Later in the Reading we hear about Sarah who lived in Ecbatana, who had been engaged to be married with seven men, all of whom had died before they came to live together as man and wife. Sarah’s servants taunt her, accusing her of being the reason for their deaths. She too, quite naturally, was deeply grieved, and contemplated suicide. The only thing that stopped her was that she did not want to bring deeper sorrow to her father in his old age, and so she resisted the temptation to take her own life but decided that she would also plead with the Lord to take her life. Her prayer is also not a prayer of despair, although made in deep pain. She begins by proclaiming, “Blessed are you, O Lord, merciful God and blessed is your holy and honoured name”. Although she is in anguish, there is no loss of faith in God. As with Tobit, she calls on God as God, and sees herself only as one of his creatures who is in distress. It was at that point, we are told, that God heard the prayers of both of them, and his plan comes together. Later, Tobit’s son, Tobias, and Sarah will meet and get married (unlike the other seven men, Tobias survives the event). They eventually return to the house of Tobit, and Tobit is healed of his blindness. This was all accomplished with the assistance of the Archangel Raphael, who brought about healing on many different levels.

It is a beautiful account of how people of faith can experience pain and real anguish, without losing faith in God and failing to call upon him. It is an account that assures us, despite the darkness and uncertainty of many events in life, God is present, God does have a plan, even if it is not evident to us at the time. It is an affirmation that God does hear our prayers, our words are not wasted, and that he does respond, often in unexpected ways. It also reveals to us that as human beings we are in need of healing, and not just physical healing. We carry within ourselves scars of things that have happened in our lives, events that have not and perhaps cannot be resolved. Ultimately, no matter how many people we have around us, we are individuals and there is always some form of loneliness deep within ourselves. But, just as with Tobit and Sarah, our brokenness can and should lead us closer to God, and not to give up on prayer because that is our life-line, and not to lose faith in God’s love and mercy for us even if we are in anguish, pain and distress. At such times we may be tempted to curse God (just as Job’s wife suggested Job should do), or simply give up on faith. We have to fight such feelings of despair, for we are people of hope. If our hope is only in what the material world can offer us, then we will indeed be disappointed and vulnerable to despair. But if our hope is in God alone we shall never be disappointed and even in our brokenness and in those times of turmoil and anguish, we will be able to recognize God’s presence, his love and his mercy and we will be given the patience to endure such hard times.

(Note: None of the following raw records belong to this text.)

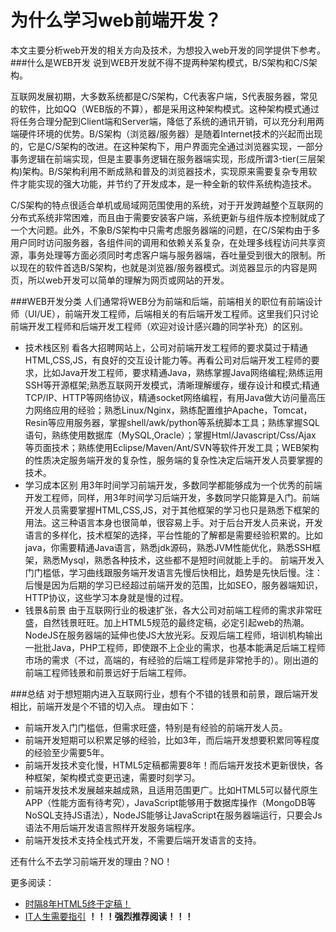 为什么学习web前端开发？
=======================
本文主要分析web开发的相关方向及技术，为想投入web开发的同学提供下参考。
###什么是WEB开发
说到WEB开发就不得不提两种架构模式，B/S架构和C/S架构。

互联网发展初期，大多数系统都是C/S架构，C代表客户端，S代表服务器，常见的软件，比如QQ（WEB版的不算），都是采用这种架构模式。这种架构模式通过将任务合理分配到Client端和Server端，降低了系统的通讯开销，可以充分利用两端硬件环境的优势。B/S架构（浏览器/服务器）是随着Internet技术的兴起而出现的，它是C/S架构的改进。在这种架构下，用户界面完全通过浏览器实现，一部分事务逻辑在前端实现，但是主要事务逻辑在服务器端实现，形成所谓3-tier(三层架构)架构。B/S架构利用不断成熟和普及的浏览器技术，实现原来需要复杂专用软件才能实现的强大功能，并节约了开发成本，是一种全新的软件系统构造技术。

C/S架构的特点很适合单机或局域网范围使用的系统，对于开发跨越整个互联网的分布式系统非常困难，而且由于需要安装客户端，系统更新与组件版本控制就成了一个大问题。此外，不象B/S架构中只需考虑服务器端的问题，在C/S架构由于多用户同时访问服务器，各组件间的调用和依赖关系复杂，在处理多线程访问共享资源，事务处理等方面必须同时考虑客户端与服务器端，吞吐量受到很大的限制。所以现在的软件首选B/S架构，也就是浏览器/服务器模式。浏览器显示的内容是网页，所以web开发可以简单的理解为网页或网站的开发。

###WEB开发分类
人们通常将WEB分为前端和后端，前端相关的职位有前端设计师（UI/UE），前端开发工程师，后端相关的有后端开发工程师。这里我们只讨论前端开发工程师和后端开发工程师（欢迎对设计感兴趣的同学补充）的区别。
* 技术栈区别
看各大招聘网站上，公司对前端开发工程师的要求莫过于精通HTML,CSS,JS，有良好的交互设计能力等。再看公司对后端开发工程师的要求，比如Java开发工程师，要求精通Java，熟练掌握Java网络编程;熟练运用SSH等开源框架;熟悉互联网开发模式，清晰理解缓存，缓存设计和模式;精通TCP/IP、HTTP等网络协议，精通socket网络编程，有用Java做大访问量高压力网络应用的经验；熟悉Linux/Nginx，熟练配置维护Apache，Tomcat，Resin等应用服务器，掌握shell/awk/python等系统脚本工具；熟练掌握SQL语句，熟练使用数据库（MySQL,Oracle）；掌握Html/Javascript/Css/Ajax 等页面技术；熟练使用Eclipse/Maven/Ant/SVN等软件开发工具；WEB架构的性质决定服务端开发的复杂性，服务端的复杂性决定后端开发人员要掌握的技术。
* 学习成本区别
用3年时间学习前端开发，多数同学都能够成为一个优秀的前端开发工程师，同样，用3年时间学习后端开发，多数同学只能算是入门。前端开发人员需要掌握HTML,CSS,JS，对于其他框架的学习也只是熟悉下框架的用法。这三种语言本身也很简单，很容易上手。对于后台开发人员来说，开发语言的多样化，技术框架的选择，平台性能的了解都是需要经验积累的。比如java，你需要精通Java语言，熟悉jdk源码，熟悉JVM性能优化，熟悉SSH框架，熟悉Mysql，熟悉各种技术，这些都不是短时间就能上手的。
前端开发入门门槛低，学习曲线跟服务端开发语言先慢后快相比，趋势是先快后慢。注：后慢是因为后期的学习已经超过前端开发的范围，比如SEO，服务器端知识，HTTP协议，这些学习本身就是慢的过程。
* 钱景&前景
由于互联网行业的极速扩张，各大公司对前端工程师的需求非常旺盛，自然钱景旺旺。加上HTML5规范的最终定稿，必定引起web的热潮。NodeJS在服务器端的延伸也使JS大放光彩。反观后端工程师，培训机构输出一批批Java，PHP工程师，即使跟不上企业的需求，也基本能满足后端工程师市场的需求（不过，高端的，有经验的后端工程师是非常抢手的）。刚出道的前端工程师钱景和前景远好于后端工程师。

###总结
对于想短期内进入互联网行业，想有个不错的钱景和前景，跟后端开发相比，前端开发是个不错的切入点。
理由如下：
* 前端开发入门门槛低，但需求旺盛，特别是有经验的前端开发人员。
* 前端开发短期可以积累足够的经验，比如3年，而后端开发想要积累同等程度的经验至少需要5年。
* 前端开发技术变化慢，HTML5定稿都需要8年！而后端开发技术更新很快，各种框架，架构模式变更迅速，需要时刻学习。
* 前端开发技术发展越来越成熟，且适用范围更广。比如HTML5可以替代原生APP（性能方面有待考究），JavaScript能够用于数据库操作（MongoDB等NoSQL支持JS语法），NodeJS能够让JavaScript在服务器端运行，只要会Js语法不用后端开发语言照样开发服务端程序。
* 前端开发技术支持全栈式开发，不需要后端开发语言的支持。

还有什么不去学习前端开发的理由？NO！

更多阅读：
* [时隔8年HTML5终于定稿！](http://www.58img.com/web/1907)
* [ IT人生需要指引](http://fancy0042425.blog.51cto.com/877322/843351) **！！！强烈推荐阅读！！！**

Similarly, even though like Tobit, we recognize our sinfulness and the many times we have failed God and neighbour, we place our trust and hope in God’s mercy. It is only through the mercy of God that we will be saved and by no other means. In the meantime, we keep picking ourselves up and endeavour, like Tobit, to live a righteous life by reaching out and caring for our neighbour, especially those who are most in need. Nothing must prevent us from the commitment to live a life of love and compassion towards others. In so doing, we will be able to proclaim: “Glory, praise and honour to our God, whose mercy gives us such hope.”

Let us now pray for God’s blessing:

The Lord be with you R/ And with your Spirit

Bow down for the blessing:

Lift the burdens on the shoulders of your people, Lord, and lighten their yoke, that they may always rejoice in your love and cherish the peace that you alone can give. Through Christ our Lord, amen

May Almighty God bless you, the Father and the Son and the Holy Spirit (+), amen.